Start of Provided data

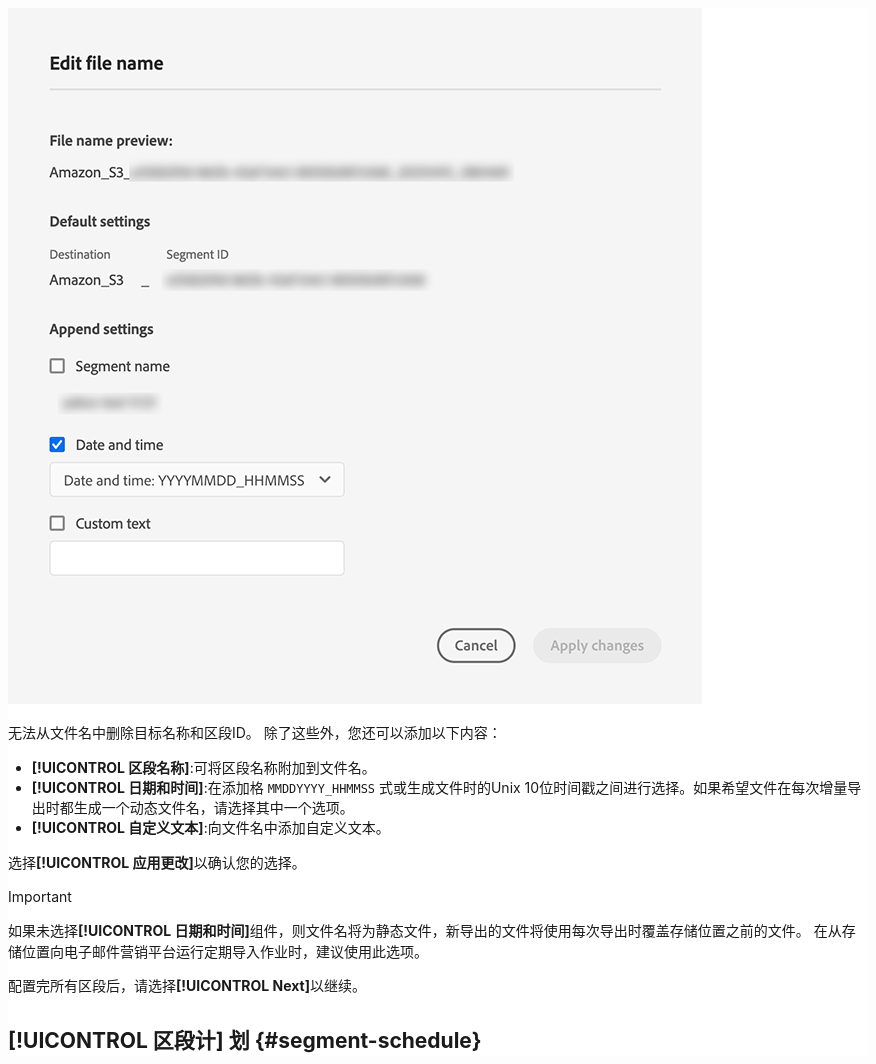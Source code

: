 ![编辑文件名选项](../assets/ui/activate-destinations/activate-workflow-configure-step-2.png)

无法从文件名中删除目标名称和区段ID。 除了这些外，您还可以添加以下内容：

* **[!UICONTROL 区段名称]**:可将区段名称附加到文件名。
* **[!UICONTROL 日期和时间]**:在添加格 `MMDDYYYY_HHMMSS` 式或生成文件时的Unix 10位时间戳之间进行选择。如果希望文件在每次增量导出时都生成一个动态文件名，请选择其中一个选项。
* **[!UICONTROL 自定义文本]**:向文件名中添加自定义文本。

选择&#x200B;**[!UICONTROL 应用更改]**&#x200B;以确认您的选择。

>[!IMPORTANT]
> 
>如果未选择&#x200B;**[!UICONTROL 日期和时间]**&#x200B;组件，则文件名将为静态文件，新导出的文件将使用每次导出时覆盖存储位置之前的文件。 在从存储位置向电子邮件营销平台运行定期导入作业时，建议使用此选项。

配置完所有区段后，请选择&#x200B;**[!UICONTROL Next]**&#x200B;以继续。

## **[!UICONTROL 区段计]** 划 {#segment-schedule}
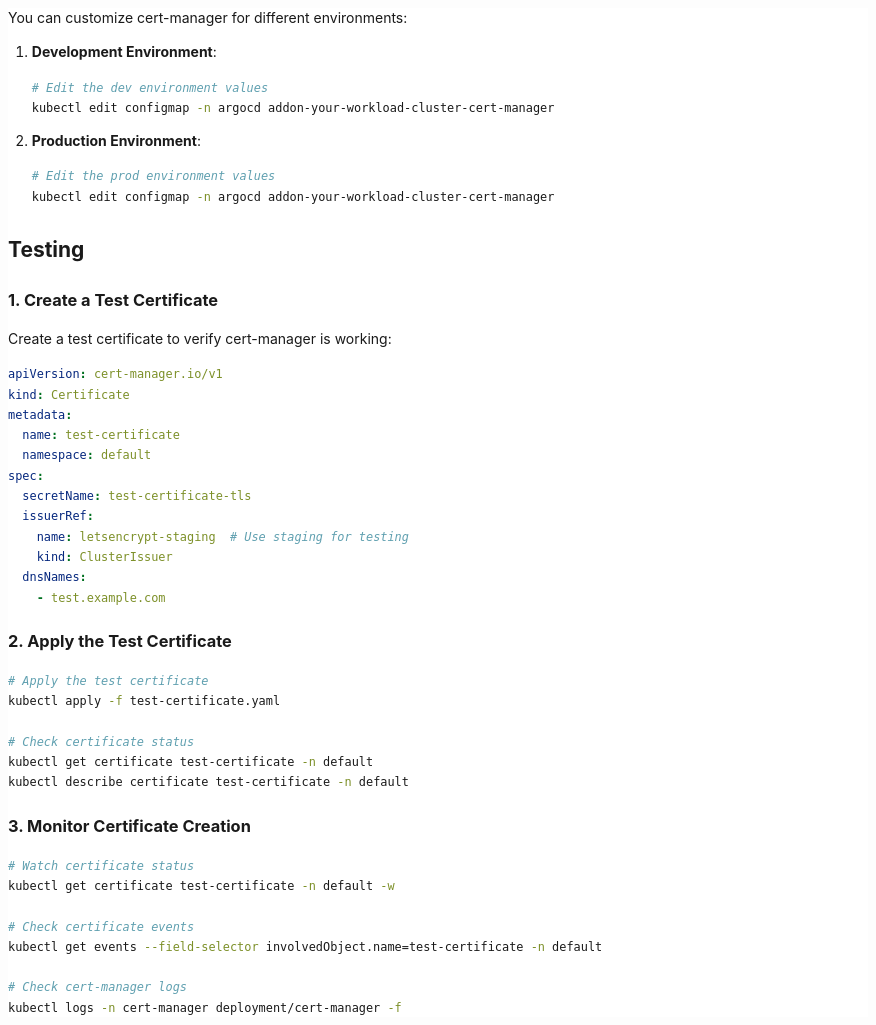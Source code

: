 You can customize cert-manager for different environments:

1. **Development Environment**:
   ```bash
   # Edit the dev environment values
   kubectl edit configmap -n argocd addon-your-workload-cluster-cert-manager
   ```

2. **Production Environment**:
   ```bash
   # Edit the prod environment values
   kubectl edit configmap -n argocd addon-your-workload-cluster-cert-manager
   ```

## Testing

### 1. Create a Test Certificate

Create a test certificate to verify cert-manager is working:

```yaml
apiVersion: cert-manager.io/v1
kind: Certificate
metadata:
  name: test-certificate
  namespace: default
spec:
  secretName: test-certificate-tls
  issuerRef:
    name: letsencrypt-staging  # Use staging for testing
    kind: ClusterIssuer
  dnsNames:
    - test.example.com
```

### 2. Apply the Test Certificate

```bash
# Apply the test certificate
kubectl apply -f test-certificate.yaml

# Check certificate status
kubectl get certificate test-certificate -n default
kubectl describe certificate test-certificate -n default
```

### 3. Monitor Certificate Creation

```bash
# Watch certificate status
kubectl get certificate test-certificate -n default -w

# Check certificate events
kubectl get events --field-selector involvedObject.name=test-certificate -n default

# Check cert-manager logs
kubectl logs -n cert-manager deployment/cert-manager -f
```
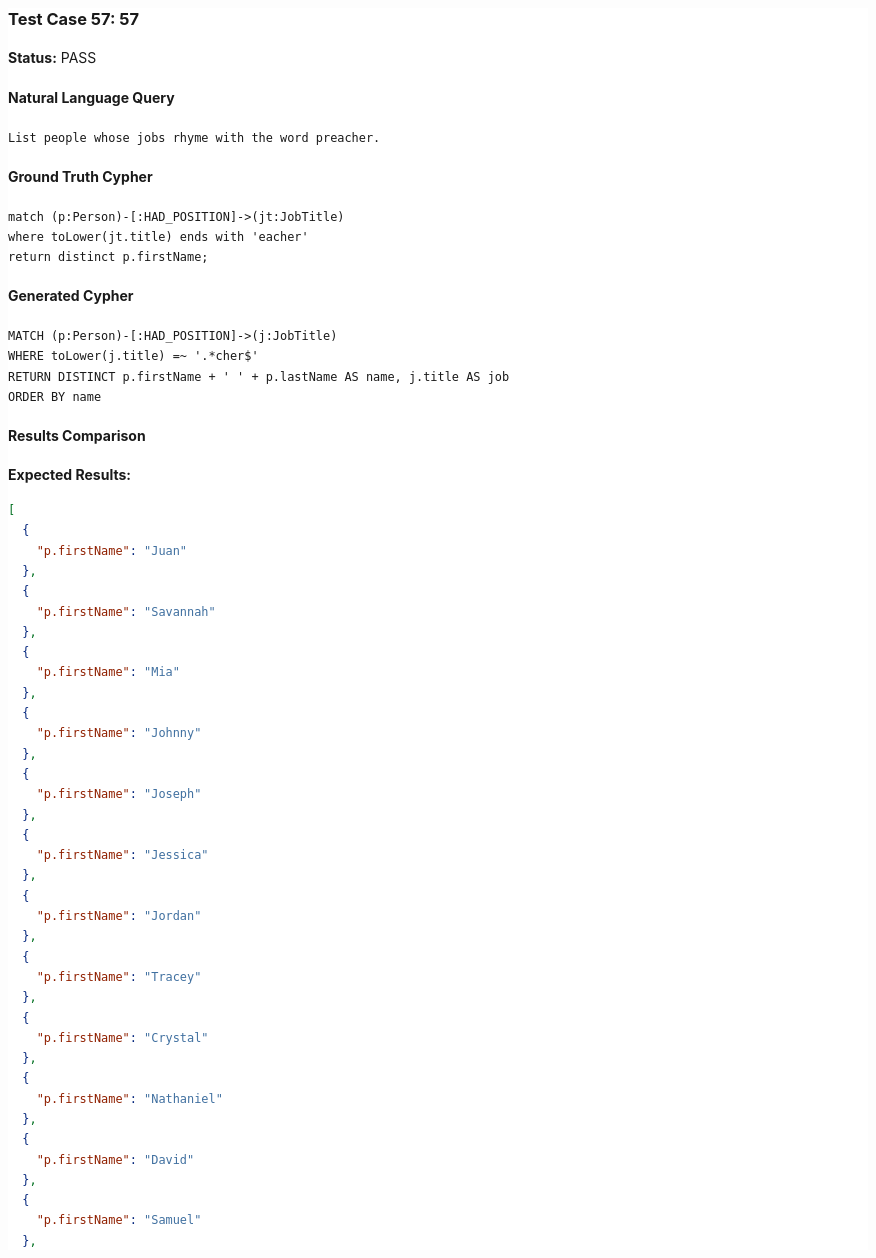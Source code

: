 
### Test Case 57: 57
**Status:** PASS

#### Natural Language Query
```
List people whose jobs rhyme with the word preacher.
```

#### Ground Truth Cypher
```cypher
match (p:Person)-[:HAD_POSITION]->(jt:JobTitle)
where toLower(jt.title) ends with 'eacher'
return distinct p.firstName;
```

#### Generated Cypher
```cypher
MATCH (p:Person)-[:HAD_POSITION]->(j:JobTitle)
WHERE toLower(j.title) =~ '.*cher$'
RETURN DISTINCT p.firstName + ' ' + p.lastName AS name, j.title AS job
ORDER BY name
```

#### Results Comparison

**Expected Results:**
```json
[
  {
    "p.firstName": "Juan"
  },
  {
    "p.firstName": "Savannah"
  },
  {
    "p.firstName": "Mia"
  },
  {
    "p.firstName": "Johnny"
  },
  {
    "p.firstName": "Joseph"
  },
  {
    "p.firstName": "Jessica"
  },
  {
    "p.firstName": "Jordan"
  },
  {
    "p.firstName": "Tracey"
  },
  {
    "p.firstName": "Crystal"
  },
  {
    "p.firstName": "Nathaniel"
  },
  {
    "p.firstName": "David"
  },
  {
    "p.firstName": "Samuel"
  },
```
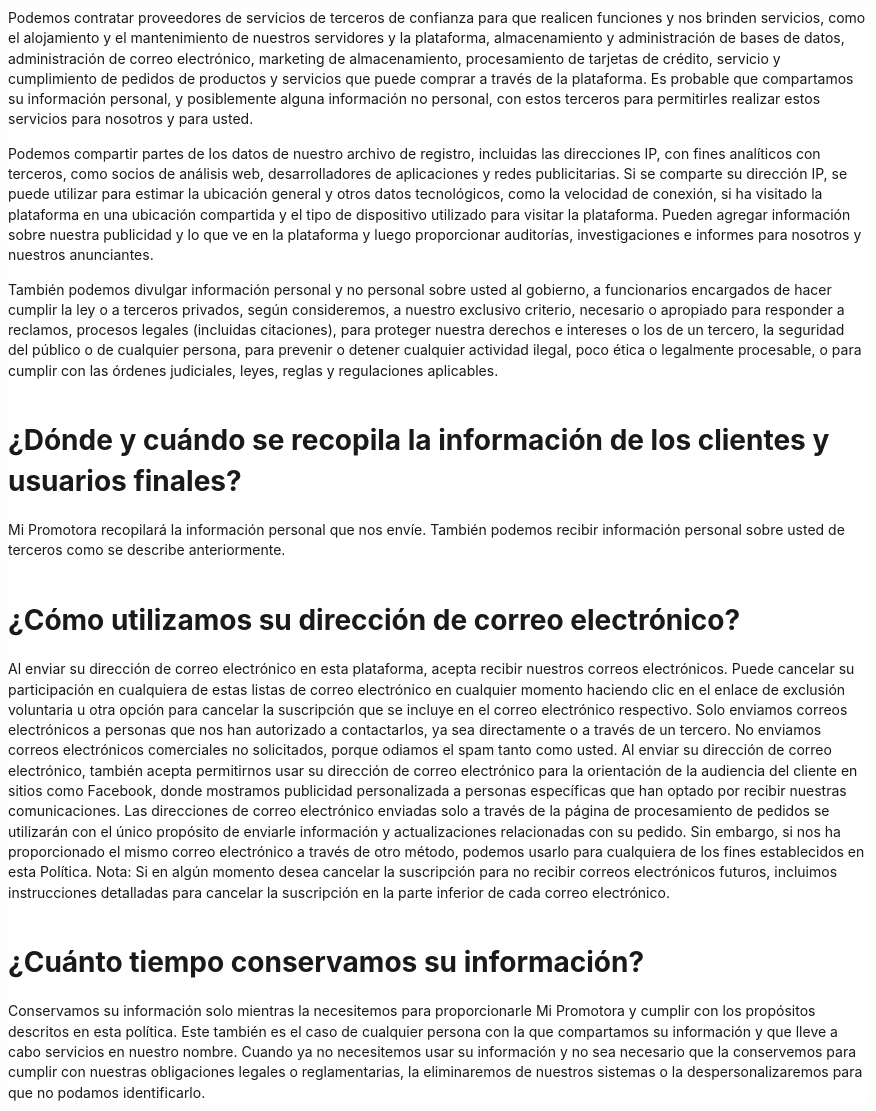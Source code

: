 Podemos contratar proveedores de servicios de terceros de confianza para que realicen funciones y nos brinden servicios, como el alojamiento y el mantenimiento de nuestros servidores y la plataforma, almacenamiento y administración de bases de datos, administración de correo electrónico, marketing de almacenamiento, procesamiento de tarjetas de crédito, servicio y cumplimiento de pedidos de productos y servicios que puede comprar a través de la plataforma. Es probable que compartamos su información personal, y posiblemente alguna información no personal, con estos terceros para permitirles realizar estos servicios para nosotros y para usted.

Podemos compartir partes de los datos de nuestro archivo de registro, incluidas las direcciones IP, con fines analíticos con terceros, como socios de análisis web, desarrolladores de aplicaciones y redes publicitarias. Si se comparte su dirección IP, se puede utilizar para estimar la ubicación general y otros datos tecnológicos, como la velocidad de conexión, si ha visitado la plataforma en una ubicación compartida y el tipo de dispositivo utilizado para visitar la plataforma. Pueden agregar información sobre nuestra publicidad y lo que ve en la plataforma y luego proporcionar auditorías, investigaciones e informes para nosotros y nuestros anunciantes.

También podemos divulgar información personal y no personal sobre usted al gobierno, a funcionarios encargados de hacer cumplir la ley o a terceros privados, según consideremos, a nuestro exclusivo criterio, necesario o apropiado para responder a reclamos, procesos legales (incluidas citaciones), para proteger nuestra derechos e intereses o los de un tercero, la seguridad del público o de cualquier persona, para prevenir o detener cualquier actividad ilegal, poco ética o legalmente procesable, o para cumplir con las órdenes judiciales, leyes, reglas y regulaciones aplicables. 

# ¿Dónde y cuándo se recopila la información de los clientes y usuarios finales?

Mi Promotora recopilará la información personal que nos envíe. También podemos recibir información personal sobre usted de terceros como se describe anteriormente.

# ¿Cómo utilizamos su dirección de correo electrónico?

Al enviar su dirección de correo electrónico en esta plataforma, acepta recibir nuestros correos electrónicos. Puede cancelar su participación en cualquiera de estas listas de correo electrónico en cualquier momento haciendo clic en el enlace de exclusión voluntaria u otra opción para cancelar la suscripción que se incluye en el correo electrónico respectivo. Solo enviamos correos electrónicos a personas que nos han autorizado a contactarlos, ya sea directamente o a través de un tercero. No enviamos correos electrónicos comerciales no solicitados, porque odiamos el spam tanto como usted. Al enviar su dirección de correo electrónico, también acepta permitirnos usar su dirección de correo electrónico para la orientación de la audiencia del cliente en sitios como Facebook, donde mostramos publicidad personalizada a personas específicas que han optado por recibir nuestras comunicaciones. Las direcciones de correo electrónico enviadas solo a través de la página de procesamiento de pedidos se utilizarán con el único propósito de enviarle información y actualizaciones relacionadas con su pedido. Sin embargo, si nos ha proporcionado el mismo correo electrónico a través de otro método, podemos usarlo para cualquiera de los fines establecidos en esta Política. Nota: Si en algún momento desea cancelar la suscripción para no recibir correos electrónicos futuros, incluimos instrucciones detalladas para cancelar la suscripción en la parte inferior de cada correo electrónico.

# ¿Cuánto tiempo conservamos su información?

Conservamos su información solo mientras la necesitemos para proporcionarle Mi Promotora y cumplir con los propósitos descritos en esta política. Este también es el caso de cualquier persona con la que compartamos su información y que lleve a cabo servicios en nuestro nombre. Cuando ya no necesitemos usar su información y no sea necesario que la conservemos para cumplir con nuestras obligaciones legales o reglamentarias, la eliminaremos de nuestros sistemas o la despersonalizaremos para que no podamos identificarlo.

End of Provided data

Set down every entry above again exactly, dropping each picture.

Source code

: ![编辑文件名选项](../assets/ui/activate-destinations/activate-workflow-configure-step-2.png)

无法从文件名中删除目标名称和区段ID。 除了这些外，您还可以添加以下内容：

* **[!UICONTROL 区段名称]**:可将区段名称附加到文件名。
* **[!UICONTROL 日期和时间]**:在添加格 `MMDDYYYY_HHMMSS` 式或生成文件时的Unix 10位时间戳之间进行选择。如果希望文件在每次增量导出时都生成一个动态文件名，请选择其中一个选项。
* **[!UICONTROL 自定义文本]**:向文件名中添加自定义文本。

选择&#x200B;**[!UICONTROL 应用更改]**&#x200B;以确认您的选择。

>[!IMPORTANT]
> 
>如果未选择&#x200B;**[!UICONTROL 日期和时间]**&#x200B;组件，则文件名将为静态文件，新导出的文件将使用每次导出时覆盖存储位置之前的文件。 在从存储位置向电子邮件营销平台运行定期导入作业时，建议使用此选项。

配置完所有区段后，请选择&#x200B;**[!UICONTROL Next]**&#x200B;以继续。

## **[!UICONTROL 区段计]** 划 {#segment-schedule}
Source code

: You can customize cert-manager for different environments:

1. **Development Environment**:
   ```bash
   # Edit the dev environment values
   kubectl edit configmap -n argocd addon-your-workload-cluster-cert-manager
   ```

2. **Production Environment**:
   ```bash
   # Edit the prod environment values
   kubectl edit configmap -n argocd addon-your-workload-cluster-cert-manager
   ```

## Testing

### 1. Create a Test Certificate

Create a test certificate to verify cert-manager is working:

```yaml
apiVersion: cert-manager.io/v1
kind: Certificate
metadata:
  name: test-certificate
  namespace: default
spec:
  secretName: test-certificate-tls
  issuerRef:
    name: letsencrypt-staging  # Use staging for testing
    kind: ClusterIssuer
  dnsNames:
    - test.example.com
```

### 2. Apply the Test Certificate

```bash
# Apply the test certificate
kubectl apply -f test-certificate.yaml

# Check certificate status
kubectl get certificate test-certificate -n default
kubectl describe certificate test-certificate -n default
```

### 3. Monitor Certificate Creation

```bash
# Watch certificate status
kubectl get certificate test-certificate -n default -w

# Check certificate events
kubectl get events --field-selector involvedObject.name=test-certificate -n default

# Check cert-manager logs
kubectl logs -n cert-manager deployment/cert-manager -f
```
Source code

: 
### Test Case 57: 57
**Status:** PASS

#### Natural Language Query
```
List people whose jobs rhyme with the word preacher.
```

#### Ground Truth Cypher
```cypher
match (p:Person)-[:HAD_POSITION]->(jt:JobTitle)
where toLower(jt.title) ends with 'eacher'
return distinct p.firstName;
```

#### Generated Cypher
```cypher
MATCH (p:Person)-[:HAD_POSITION]->(j:JobTitle)
WHERE toLower(j.title) =~ '.*cher$'
RETURN DISTINCT p.firstName + ' ' + p.lastName AS name, j.title AS job
ORDER BY name
```

#### Results Comparison

**Expected Results:**
```json
[
  {
    "p.firstName": "Juan"
  },
  {
    "p.firstName": "Savannah"
  },
  {
    "p.firstName": "Mia"
  },
  {
    "p.firstName": "Johnny"
  },
  {
    "p.firstName": "Joseph"
  },
  {
    "p.firstName": "Jessica"
  },
  {
    "p.firstName": "Jordan"
  },
  {
    "p.firstName": "Tracey"
  },
  {
    "p.firstName": "Crystal"
  },
  {
    "p.firstName": "Nathaniel"
  },
  {
    "p.firstName": "David"
  },
  {
    "p.firstName": "Samuel"
  },
```
Source code

: Podemos contratar proveedores de servicios de terceros de confianza para que realicen funciones y nos brinden servicios, como el alojamiento y el mantenimiento de nuestros servidores y la plataforma, almacenamiento y administración de bases de datos, administración de correo electrónico, marketing de almacenamiento, procesamiento de tarjetas de crédito, servicio y cumplimiento de pedidos de productos y servicios que puede comprar a través de la plataforma. Es probable que compartamos su información personal, y posiblemente alguna información no personal, con estos terceros para permitirles realizar estos servicios para nosotros y para usted.

Podemos compartir partes de los datos de nuestro archivo de registro, incluidas las direcciones IP, con fines analíticos con terceros, como socios de análisis web, desarrolladores de aplicaciones y redes publicitarias. Si se comparte su dirección IP, se puede utilizar para estimar la ubicación general y otros datos tecnológicos, como la velocidad de conexión, si ha visitado la plataforma en una ubicación compartida y el tipo de dispositivo utilizado para visitar la plataforma. Pueden agregar información sobre nuestra publicidad y lo que ve en la plataforma y luego proporcionar auditorías, investigaciones e informes para nosotros y nuestros anunciantes.

También podemos divulgar información personal y no personal sobre usted al gobierno, a funcionarios encargados de hacer cumplir la ley o a terceros privados, según consideremos, a nuestro exclusivo criterio, necesario o apropiado para responder a reclamos, procesos legales (incluidas citaciones), para proteger nuestra derechos e intereses o los de un tercero, la seguridad del público o de cualquier persona, para prevenir o detener cualquier actividad ilegal, poco ética o legalmente procesable, o para cumplir con las órdenes judiciales, leyes, reglas y regulaciones aplicables. 

# ¿Dónde y cuándo se recopila la información de los clientes y usuarios finales?

Mi Promotora recopilará la información personal que nos envíe. También podemos recibir información personal sobre usted de terceros como se describe anteriormente.

# ¿Cómo utilizamos su dirección de correo electrónico?

Al enviar su dirección de correo electrónico en esta plataforma, acepta recibir nuestros correos electrónicos. Puede cancelar su participación en cualquiera de estas listas de correo electrónico en cualquier momento haciendo clic en el enlace de exclusión voluntaria u otra opción para cancelar la suscripción que se incluye en el correo electrónico respectivo. Solo enviamos correos electrónicos a personas que nos han autorizado a contactarlos, ya sea directamente o a través de un tercero. No enviamos correos electrónicos comerciales no solicitados, porque odiamos el spam tanto como usted. Al enviar su dirección de correo electrónico, también acepta permitirnos usar su dirección de correo electrónico para la orientación de la audiencia del cliente en sitios como Facebook, donde mostramos publicidad personalizada a personas específicas que han optado por recibir nuestras comunicaciones. Las direcciones de correo electrónico enviadas solo a través de la página de procesamiento de pedidos se utilizarán con el único propósito de enviarle información y actualizaciones relacionadas con su pedido. Sin embargo, si nos ha proporcionado el mismo correo electrónico a través de otro método, podemos usarlo para cualquiera de los fines establecidos en esta Política. Nota: Si en algún momento desea cancelar la suscripción para no recibir correos electrónicos futuros, incluimos instrucciones detalladas para cancelar la suscripción en la parte inferior de cada correo electrónico.

# ¿Cuánto tiempo conservamos su información?

Conservamos su información solo mientras la necesitemos para proporcionarle Mi Promotora y cumplir con los propósitos descritos en esta política. Este también es el caso de cualquier persona con la que compartamos su información y que lleve a cabo servicios en nuestro nombre. Cuando ya no necesitemos usar su información y no sea necesario que la conservemos para cumplir con nuestras obligaciones legales o reglamentarias, la eliminaremos de nuestros sistemas o la despersonalizaremos para que no podamos identificarlo.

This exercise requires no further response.